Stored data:
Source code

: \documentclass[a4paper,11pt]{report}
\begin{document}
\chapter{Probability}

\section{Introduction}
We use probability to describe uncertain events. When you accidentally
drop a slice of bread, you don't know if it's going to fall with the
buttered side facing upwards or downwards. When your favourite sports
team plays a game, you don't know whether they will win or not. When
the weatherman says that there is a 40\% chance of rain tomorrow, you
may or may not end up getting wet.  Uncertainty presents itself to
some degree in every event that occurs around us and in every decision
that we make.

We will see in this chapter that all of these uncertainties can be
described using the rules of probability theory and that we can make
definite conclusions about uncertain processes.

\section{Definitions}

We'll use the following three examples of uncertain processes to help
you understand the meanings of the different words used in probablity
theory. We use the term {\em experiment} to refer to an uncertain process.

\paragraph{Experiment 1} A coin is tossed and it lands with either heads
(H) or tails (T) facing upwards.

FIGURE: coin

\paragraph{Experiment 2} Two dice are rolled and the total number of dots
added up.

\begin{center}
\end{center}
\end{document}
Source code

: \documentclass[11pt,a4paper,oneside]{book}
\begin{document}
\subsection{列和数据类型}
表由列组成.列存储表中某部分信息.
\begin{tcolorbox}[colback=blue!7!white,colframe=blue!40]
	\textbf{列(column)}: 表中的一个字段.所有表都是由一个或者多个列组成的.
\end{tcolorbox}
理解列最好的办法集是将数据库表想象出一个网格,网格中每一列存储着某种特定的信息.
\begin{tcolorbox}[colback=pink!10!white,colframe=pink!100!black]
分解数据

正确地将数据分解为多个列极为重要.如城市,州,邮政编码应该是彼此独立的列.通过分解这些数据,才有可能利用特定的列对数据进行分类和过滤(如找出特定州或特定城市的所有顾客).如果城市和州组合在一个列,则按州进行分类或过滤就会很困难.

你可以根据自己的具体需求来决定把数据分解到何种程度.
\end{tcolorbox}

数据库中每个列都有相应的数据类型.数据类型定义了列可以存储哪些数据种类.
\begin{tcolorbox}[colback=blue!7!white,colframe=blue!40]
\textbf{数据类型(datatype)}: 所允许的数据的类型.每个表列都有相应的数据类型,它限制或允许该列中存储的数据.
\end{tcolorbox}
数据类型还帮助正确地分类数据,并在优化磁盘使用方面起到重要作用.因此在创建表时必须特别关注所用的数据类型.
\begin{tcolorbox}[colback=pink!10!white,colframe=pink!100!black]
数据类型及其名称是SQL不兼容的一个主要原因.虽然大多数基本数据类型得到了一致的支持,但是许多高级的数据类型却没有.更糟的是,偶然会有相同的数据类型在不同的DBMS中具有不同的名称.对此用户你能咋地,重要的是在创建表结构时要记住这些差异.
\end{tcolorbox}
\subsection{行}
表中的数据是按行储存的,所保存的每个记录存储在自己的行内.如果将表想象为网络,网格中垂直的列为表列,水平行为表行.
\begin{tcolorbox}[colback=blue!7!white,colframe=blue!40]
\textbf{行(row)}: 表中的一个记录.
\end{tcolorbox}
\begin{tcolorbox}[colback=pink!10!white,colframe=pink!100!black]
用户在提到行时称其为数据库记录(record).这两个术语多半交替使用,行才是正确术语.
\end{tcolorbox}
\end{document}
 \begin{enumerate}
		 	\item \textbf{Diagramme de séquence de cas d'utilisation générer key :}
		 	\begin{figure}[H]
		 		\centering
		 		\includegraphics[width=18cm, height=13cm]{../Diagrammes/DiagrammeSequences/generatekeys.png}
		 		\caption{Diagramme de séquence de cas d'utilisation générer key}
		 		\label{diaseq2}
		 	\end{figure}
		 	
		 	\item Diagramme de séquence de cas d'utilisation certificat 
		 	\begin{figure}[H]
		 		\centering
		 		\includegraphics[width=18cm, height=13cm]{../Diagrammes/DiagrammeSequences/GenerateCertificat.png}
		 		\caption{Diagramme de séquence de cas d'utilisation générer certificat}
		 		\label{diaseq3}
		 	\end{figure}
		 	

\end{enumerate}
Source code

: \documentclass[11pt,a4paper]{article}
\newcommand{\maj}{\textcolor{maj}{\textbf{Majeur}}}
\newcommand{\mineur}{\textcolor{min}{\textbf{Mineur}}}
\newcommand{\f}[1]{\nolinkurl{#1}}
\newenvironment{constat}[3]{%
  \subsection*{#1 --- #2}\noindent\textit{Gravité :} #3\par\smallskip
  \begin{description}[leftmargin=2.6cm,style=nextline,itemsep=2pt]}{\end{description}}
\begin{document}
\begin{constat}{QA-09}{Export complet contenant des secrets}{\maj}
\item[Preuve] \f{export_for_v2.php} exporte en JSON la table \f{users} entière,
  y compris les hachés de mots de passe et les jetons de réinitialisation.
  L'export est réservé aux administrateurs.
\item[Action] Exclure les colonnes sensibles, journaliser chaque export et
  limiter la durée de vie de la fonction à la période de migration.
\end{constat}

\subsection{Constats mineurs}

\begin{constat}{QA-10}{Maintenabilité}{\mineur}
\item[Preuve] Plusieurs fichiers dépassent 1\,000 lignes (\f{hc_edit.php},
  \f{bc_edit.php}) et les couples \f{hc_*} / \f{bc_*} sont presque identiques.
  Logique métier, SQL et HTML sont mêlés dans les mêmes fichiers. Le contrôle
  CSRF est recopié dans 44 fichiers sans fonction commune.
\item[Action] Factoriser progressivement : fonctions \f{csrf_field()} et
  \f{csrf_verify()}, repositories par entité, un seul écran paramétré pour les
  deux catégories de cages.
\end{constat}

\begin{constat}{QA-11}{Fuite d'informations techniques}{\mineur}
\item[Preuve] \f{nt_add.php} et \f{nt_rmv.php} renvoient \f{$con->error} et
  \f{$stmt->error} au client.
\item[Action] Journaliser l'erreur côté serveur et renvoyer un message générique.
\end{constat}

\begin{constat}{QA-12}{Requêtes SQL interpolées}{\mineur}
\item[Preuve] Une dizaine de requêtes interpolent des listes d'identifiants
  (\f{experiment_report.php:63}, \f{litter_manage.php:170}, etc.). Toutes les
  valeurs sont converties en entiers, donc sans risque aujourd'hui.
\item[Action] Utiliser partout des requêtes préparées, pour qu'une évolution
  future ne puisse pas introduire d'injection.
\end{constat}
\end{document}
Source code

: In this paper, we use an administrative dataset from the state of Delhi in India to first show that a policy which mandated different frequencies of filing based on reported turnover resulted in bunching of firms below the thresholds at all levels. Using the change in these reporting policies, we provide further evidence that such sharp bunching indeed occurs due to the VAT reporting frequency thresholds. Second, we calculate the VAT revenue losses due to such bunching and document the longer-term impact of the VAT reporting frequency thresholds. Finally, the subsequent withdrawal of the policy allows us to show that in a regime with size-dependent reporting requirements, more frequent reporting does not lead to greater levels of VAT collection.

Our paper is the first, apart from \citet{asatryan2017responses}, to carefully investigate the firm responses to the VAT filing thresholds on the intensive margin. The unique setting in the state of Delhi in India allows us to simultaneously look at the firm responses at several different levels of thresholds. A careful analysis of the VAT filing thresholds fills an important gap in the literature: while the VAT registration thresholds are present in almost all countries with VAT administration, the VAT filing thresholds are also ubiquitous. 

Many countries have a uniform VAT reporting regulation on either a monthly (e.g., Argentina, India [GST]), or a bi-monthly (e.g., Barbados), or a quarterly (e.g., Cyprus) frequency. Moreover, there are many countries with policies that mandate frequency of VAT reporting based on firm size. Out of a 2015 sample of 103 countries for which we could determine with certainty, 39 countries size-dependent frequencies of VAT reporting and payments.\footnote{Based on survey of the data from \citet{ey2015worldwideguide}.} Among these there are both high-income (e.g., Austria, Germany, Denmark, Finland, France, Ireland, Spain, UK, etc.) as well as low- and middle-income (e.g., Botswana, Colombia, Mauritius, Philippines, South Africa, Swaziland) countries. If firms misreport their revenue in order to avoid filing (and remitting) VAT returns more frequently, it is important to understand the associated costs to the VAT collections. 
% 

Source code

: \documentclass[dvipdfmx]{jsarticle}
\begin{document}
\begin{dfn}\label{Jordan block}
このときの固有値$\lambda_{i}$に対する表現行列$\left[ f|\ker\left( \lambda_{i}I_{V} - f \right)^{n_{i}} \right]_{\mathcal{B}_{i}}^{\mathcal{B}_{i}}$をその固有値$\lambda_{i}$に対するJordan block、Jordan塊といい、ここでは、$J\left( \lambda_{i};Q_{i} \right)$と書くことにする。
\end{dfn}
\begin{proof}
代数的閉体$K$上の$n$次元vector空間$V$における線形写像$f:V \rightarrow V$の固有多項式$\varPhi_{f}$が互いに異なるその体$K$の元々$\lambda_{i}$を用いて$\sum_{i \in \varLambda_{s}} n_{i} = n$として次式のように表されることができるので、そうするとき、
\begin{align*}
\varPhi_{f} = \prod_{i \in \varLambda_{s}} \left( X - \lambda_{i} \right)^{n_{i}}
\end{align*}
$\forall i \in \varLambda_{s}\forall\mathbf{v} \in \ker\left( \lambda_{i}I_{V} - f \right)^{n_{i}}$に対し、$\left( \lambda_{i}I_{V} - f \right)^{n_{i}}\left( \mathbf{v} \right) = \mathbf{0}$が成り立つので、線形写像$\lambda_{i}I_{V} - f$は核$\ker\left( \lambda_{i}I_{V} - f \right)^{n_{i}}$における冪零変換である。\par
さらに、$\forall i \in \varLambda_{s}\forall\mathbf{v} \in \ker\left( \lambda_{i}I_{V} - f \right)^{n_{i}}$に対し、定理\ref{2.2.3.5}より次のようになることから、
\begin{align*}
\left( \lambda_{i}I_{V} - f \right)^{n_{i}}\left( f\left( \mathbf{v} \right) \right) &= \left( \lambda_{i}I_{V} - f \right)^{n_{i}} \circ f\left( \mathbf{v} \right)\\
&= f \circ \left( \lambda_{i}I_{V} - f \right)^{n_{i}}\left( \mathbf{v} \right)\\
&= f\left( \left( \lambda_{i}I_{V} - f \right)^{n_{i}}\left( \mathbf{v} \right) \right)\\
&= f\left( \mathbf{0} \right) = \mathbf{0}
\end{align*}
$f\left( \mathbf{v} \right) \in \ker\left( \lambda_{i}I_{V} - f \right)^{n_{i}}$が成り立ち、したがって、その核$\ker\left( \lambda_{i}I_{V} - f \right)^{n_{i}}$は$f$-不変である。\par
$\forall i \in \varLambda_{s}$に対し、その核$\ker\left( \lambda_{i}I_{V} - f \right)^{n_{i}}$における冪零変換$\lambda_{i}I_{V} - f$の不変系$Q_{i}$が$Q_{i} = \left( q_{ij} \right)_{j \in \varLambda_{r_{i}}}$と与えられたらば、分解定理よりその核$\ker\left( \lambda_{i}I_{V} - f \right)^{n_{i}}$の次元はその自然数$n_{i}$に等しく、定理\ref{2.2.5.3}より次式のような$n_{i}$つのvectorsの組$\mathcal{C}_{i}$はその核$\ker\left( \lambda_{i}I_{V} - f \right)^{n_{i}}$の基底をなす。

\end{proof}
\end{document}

• **WHAT YOU NEED TO DO**: Extract every line from the records above that contains the word "textcolor".

• **REPLY TO THE EXERCISE**:
\newcommand{\maj}{\textcolor{maj}{\textbf{Majeur}}}
\newcommand{\mineur}{\textcolor{min}{\textbf{Mineur}}}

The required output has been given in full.